If it had been something like eight bucks, I’d be happy to social-media my reaction to the upcoming book whose name I am carefully not mentioning now. It is, after all, the sort of book that scratches several of my genre itches. However, since Macmillan decided to ask a ridiculous price for the electronic version: they instead get a snarky post in its place that points out how lame Macmillan is being.
They should take a lesson from Baen. Baen wants that sale. So much so that they’re willing to match the price of the text to the format. And, go figure: Baen still manages to make a profit without getting hammered by the courts for price-fixing. Fancy that…
And unfortunately Baen had serious problems when e-books got really big because they were working from models that assumed that the real money would always be in dead tree sales and so didn’t prioritize being in the Kindle store anywhere near highly enough. I loved Baen CDs back in the day, but we’ll never see another because e-books aren’t a curiosity anymore.
As explained here, when they did get their books onto the Kindle store, they apparently had to raise their prices and stop selling old monthly bundles. I believe they also had to promise not to do any more of those CDs. They also got Joe Buckley to disable direct links to individual books at baencd.thefifthimperium.com (so you have to download a whole CD to get any book).
Jim Baen’s policy was to give away free digital copies of older books as advertisements, and it worked. (But then, he also encouraged his authors to produce one or two books every year.) Even Amazon was not ready for that.
(Err … my previous comment was meant to be a reply to Dave R, so “they” is Baen Books.)
It’s not just MacMillan. Orbit want US$12.92 for Jim Butcher’s The Aeronaut’s Windlass on Kindle, but the paperback is US$8.81 and the hardcover is US$11.82.
A report came out last year that ebook sales had dropped off. Turns out they only looked at the big New York publishers. Smaller publishers and indie authors who charge non-extortionate prices were seeing steady growth, and still are. The big houses are heading for a big fall.
I know I’ve refused to buy a number of books over outrageous pricing. There are no shortage of things competing for my limited entertainment budget, and being insulted will remove possibilities from the list. This includes authors who say they don’t want my business, publishers who say they don’t want my business, and extortionate prices on e-books. (I know darned well that e-books don’t have nearly the costs associated with even paperbacks. Not cannibalizing your sales, I get. But charging above hardback prices for digital content?)

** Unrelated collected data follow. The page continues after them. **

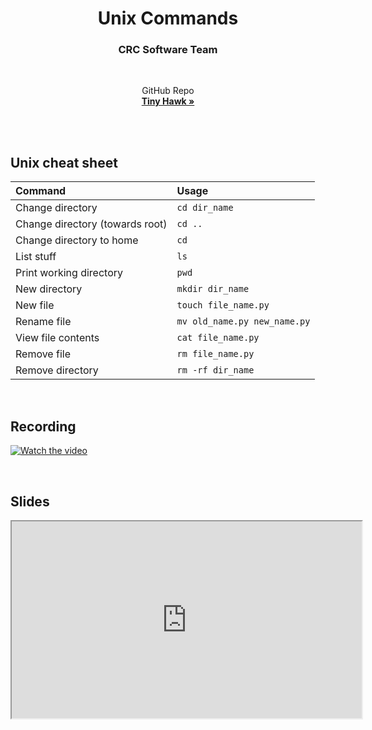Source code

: <h1 align="center">Unix Commands</h1>
<h3 align="center">CRC Software Team</h3>

<br>
  <p align="center">
    GitHub Repo
    <br/>
    <a href="https://github.com/CabrilloRoboticsClub/tiny_hawk"><strong>Tiny Hawk »</strong></a>
    <br/><br/>
  </p>
<br>

## Unix cheat sheet 
| Command | Usage |
| :------ | :---- | 
| Change directory | `cd dir_name` | 
| Change directory (towards root) | `cd ..` | 
| Change directory to home | `cd` | 
| List stuff | `ls` | 
| Print working directory | `pwd` | 
| New directory | `mkdir dir_name` | 
| New file | `touch file_name.py` |
| Rename file | `mv old_name.py new_name.py`
| View file contents | `cat file_name.py` |
| Remove file | `rm file_name.py` | 
| Remove directory | `rm -rf dir_name`

<br>


## Recording 
[![Watch the video](https://github.com/CabrilloRoboticsClub/tiny_hawk/assets/96219204/2d49e52f-cdb0-4141-af28-1f8d60908796)](https://youtu.be/hzFErKeImTs)

<br>

## Slides
<p><iframe title="embedded content" src="https:&#x2F;&#x2F;www.canva.com&#x2F;design&#x2F;DAFumdVmae4&#x2F;view?embed" width="560" height="315" allowfullscreen="allowfullscreen" allow="accelerometer; autoplay; clipboard-write; encrypted-media; gyroscope; picture-in-picture; web-share"></iframe></p>


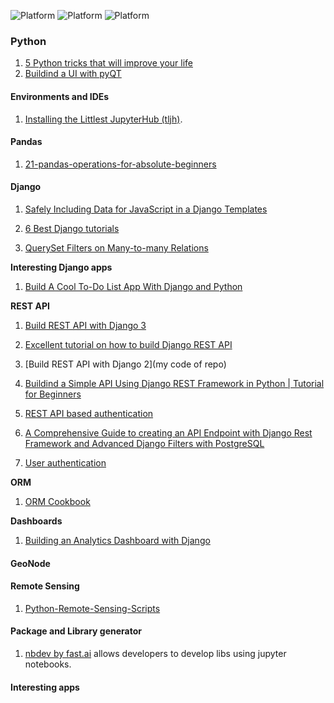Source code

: ![Platform](https://img.shields.io/badge/Language-Python-yellow.svg?longCache=true)
![Platform](https://img.shields.io/badge/framework-Django-orange.svg?longCache=true)
![Platform](https://img.shields.io/badge/Product-GeoNode-blue.svg?longCache=true)

### Python
1. [5 Python tricks that will improve your life](https://www.youtube.com/watch?v=5tcs2qXP3Pg)
2. [Buildind a UI with pyQT](https://medium.com/@PanjiBrotoisworo/building-a-python-gui-with-pyqt-designer-987f8a400bdf)

#### Environments and IDEs

1. [Installing the Littlest JupyterHub (tljh)](http://tljh.jupyter.org/en/latest/howto/admin/https.html#howto-admin-https-manual).


#### Pandas

1. [21-pandas-operations-for-absolute-beginners](https://towardsdatascience.com/21-pandas-operations-for-absolute-beginners-5653e54f4cda)

#### Django

1. [Safely Including Data for JavaScript in a Django Templates](https://adamj.eu/tech/2020/02/18/safely-including-data-for-javascript-in-a-django-template/?fbclid=IwAR3VVrPY9x1mAxVr0zt9Xd-NlbfQ61Tv2ian3Vh3RD1C8LgoYzwba6c-61g)

2. [6 Best Django tutorials](https://sunscrapers.com/blog/6-best-django-tutorials-and-books-for-advanced-python-developers/?utm_source=facebook&utm_medium=group&utm_campaign=content&utm_content=django_python_web&fbclid=IwAR2q5q9a3S1Zb9Vxufjkvanup5a_7_iFCyXzQUcweDiWrdtz8XjN8Rr5dfo)

3. [QuerySet Filters on Many-to-many Relations](https://djangotricks.blogspot.com/2018/05/queryset-filters-on-many-to-many-relations.html)

__Interesting Django apps__
1. [Build A Cool To-Do List App With Django and Python](http://img.youtube.com/vi/fEqOW6FrokA/0.jpg)



__REST API__

1. [Build REST API with Django 3](https://medium.com/analytics-vidhya/build-a-django-restful-api-b7f4633d01bc)

2. [Excellent tutorial on how to build Django REST API](https://www.youtube.com/watch?v=TmsD8QExZ84)

3. [Build REST API with Django 2](my code of repo)

4. [Buildind a Simple API Using Django REST Framework in Python | Tutorial for Beginners](https://morioh.com/p/0e19c954ac19?f=5c21fb01c16e2556b555ab32&fbclid=IwAR0IhBUPboy4m0haMFGLTkiMPkb738nVwp0jQj3KM9lokdb5kPiF5-gRc8I)

5. [REST API based authentication](https://simpleisbetterthancomplex.com/tutorial/2018/11/22/how-to-implement-token-authentication-using-django-rest-framework.html)

6. [A Comprehensive Guide to creating an API Endpoint with Django Rest Framework and Advanced Django Filters with PostgreSQL](https://medium.com/@ozguryarikkas/a-guide-to-creating-an-api-endpoint-with-django-rest-framework-and-django-filters-with-postgresql-563a12b3accb)

7. [User authentication](https://www.easywaylearn.com/blog/django-rest-framework-user-authentication-tutorial/?fbclid=IwAR2MNnfVwIer2aEXr1MnMivrZiJHvcBhFK4phyQkbc60zB6pHSa-lqZMM5o)

__ORM__

1. [ORM Cookbook](https://books.agiliq.com/projects/django-orm-cookbook/en/latest/introduction.html?fbclid=IwAR3zMbeUkzv11ldp5CwWuIiGZfz_xvgscLk1Ha4fAXi1xZS1hNfI9XasROA)




__Dashboards__

1. [Building an Analytics Dashboard with Django](https://morioh.com/p/88d6fc714f52?fbclid=IwAR3aoj2pS0SBpvBkO7iZe3_jHmV9IeYYZj1FQ5jI2umxIUrrTvxeaLS2C-4)



#### GeoNode


#### Remote Sensing
1. [Python-Remote-Sensing-Scripts](https://github.com/JavierLopatin/Python-Remote-Sensing-Scripts?fbclid=IwAR0rlRhxwsLxFXnxzCgGWzLrDiV9Dcfm_O35TQogedv-vwfo76smEIebtGI)

#### Package and Library generator

1. [nbdev by fast.ai](http://nbdev.fast.ai/) allows developers to develop libs using jupyter notebooks.

#### Interesting apps
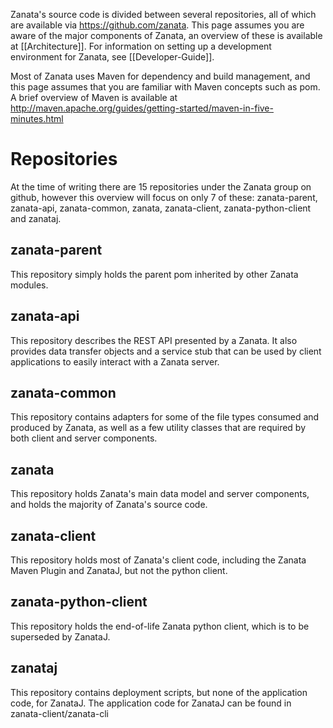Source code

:Zanata's source code is divided between several repositories, all of which are available via https://github.com/zanata. This page assumes you are aware of the major components of Zanata, an overview of these is available at [[Architecture]]. For information on setting up a development environment for Zanata, see [[Developer-Guide]].

Most of Zanata uses Maven for dependency and build management, and this page assumes that you are familiar with Maven concepts such as pom. A brief overview of Maven is available at http://maven.apache.org/guides/getting-started/maven-in-five-minutes.html

# Repositories
At the time of writing there are 15 repositories under the Zanata group on github, however  this overview will focus on only 7 of these: zanata-parent, zanata-api, zanata-common, zanata, zanata-client, zanata-python-client and zanataj.

## zanata-parent
This repository simply holds the parent pom inherited by other Zanata modules.

## zanata-api
This repository describes the REST API presented by a Zanata. It also provides data transfer objects and a service stub that can be used by client applications to easily interact with a Zanata server.

## zanata-common
This repository contains adapters for some of the file types consumed and produced by Zanata, as well as a few utility classes that are required by both client and server components.

## zanata
This repository holds Zanata's main data model and server components, and holds the majority of Zanata's source code.

## zanata-client
This repository holds most of Zanata's client code, including the Zanata Maven Plugin and ZanataJ, but not the python client.

## zanata-python-client
This repository holds the end-of-life Zanata python client, which is to be superseded by ZanataJ.

## zanataj
This repository contains deployment scripts, but none of the application code, for ZanataJ. The application code for ZanataJ can be found in zanata-client/zanata-cli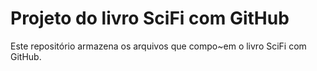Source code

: # Projeto do livro SciFi com GitHub

Este repositório armazena os arquivos que compo~em o livro SciFi com GitHub.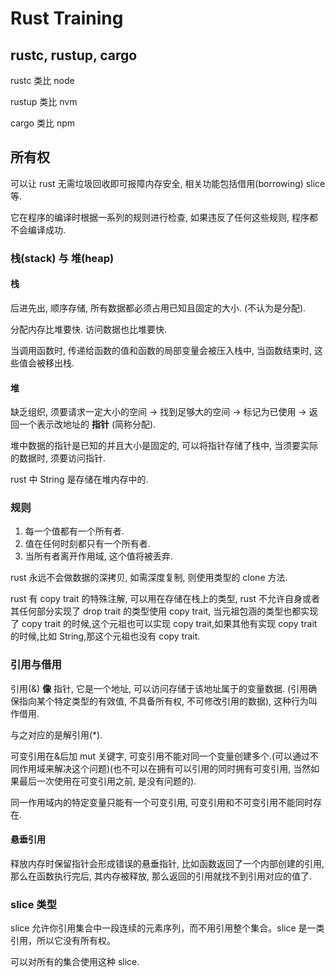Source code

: # Rust Training

## rustc, rustup, cargo

rustc 类比 node

rustup 类比 nvm

cargo 类比 npm

## 所有权

可以让 rust 无需垃圾回收即可报障内存安全, 相关功能包括借用(borrowing) slice 等.

它在程序的编译时根据一系列的规则进行检查, 如果违反了任何这些规则, 程序都不会编译成功.

### 栈(stack) 与 堆(heap)

#### 栈

后进先出, 顺序存储, 所有数据都必须占用已知且固定的大小. (不认为是分配).

分配内存比堆要快. 访问数据也比堆要快.

当调用函数时, 传递给函数的值和函数的局部变量会被压入栈中, 当函数结束时, 这些值会被移出栈.

#### 堆

缺乏组织, 须要请求一定大小的空间 -> 找到足够大的空间 -> 标记为已使用 -> 返回一个表示改地址的 **指针** (简称分配).

堆中数据的指针是已知的并且大小是固定的, 可以将指针存储了栈中, 当须要实际的数据时, 须要访问指针.

rust 中 String 是存储在堆内存中的.

### 规则

1. 每一个值都有一个所有者.
2. 值在任何时刻都只有一个所有者.
3. 当所有者离开作用域, 这个值将被丢弃.

rust 永远不会做数据的深拷贝, 如需深度复制, 则使用类型的 clone 方法.

rust 有 copy trait 的特殊注解, 可以用在存储在栈上的类型, rust 不允许自身或者其任何部分实现了 drop trait 的类型使用 copy trait, 当元祖包涵的类型也都实现了 copy trait 的时候,这个元祖也可以实现 copy trait,如果其他有实现 copy trait 的时候,比如 String,那这个元祖也没有 copy trait.

### 引用与借用

引用(&) **像** 指针, 它是一个地址, 可以访问存储于该地址属于的变量数据. (引用确保指向某个特定类型的有效值, 不具备所有权, 不可修改引用的数据), 这种行为叫作借用.

与之对应的是解引用(\*).

可变引用在&后加 mut 关键字, 可变引用不能对同一个变量创建多个.(可以通过不同作用域来解决这个问题)(也不可以在拥有可以引用的同时拥有可变引用, 当然如果最后一次使用在可变引用之前, 是没有问题的).

同一作用域内的特定变量只能有一个可变引用, 可变引用和不可变引用不能同时存在.

#### 悬垂引用

释放内存时保留指针会形成错误的悬垂指针, 比如函数返回了一个内部创建的引用, 那么在函数执行完后, 其内存被释放, 那么返回的引用就找不到引用对应的值了.

### slice 类型

slice 允许你引用集合中一段连续的元素序列，而不用引用整个集合。slice 是一类引用，所以它没有所有权。

可以对所有的集合使用这种 slice.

The funny part in all of this? Baen’s figured out how to get me to pay almost hardback price for an e-book: sell it to me three months early as an Advance Reader Copy. I’m happy to pay the premium to get the book early.
I will rarely pay more than five or six bucks for digital content, because I know that there are plenty of good books that can be had for three or four. The exceptions I’m willing to make involve: a book that, based on the subject matter, I know I really want to read; that has a glowing review from someone I trust; and that still costs less as a digital book than a used hard/paperback of the same title. If one of those three isn’t there, I wait until it is.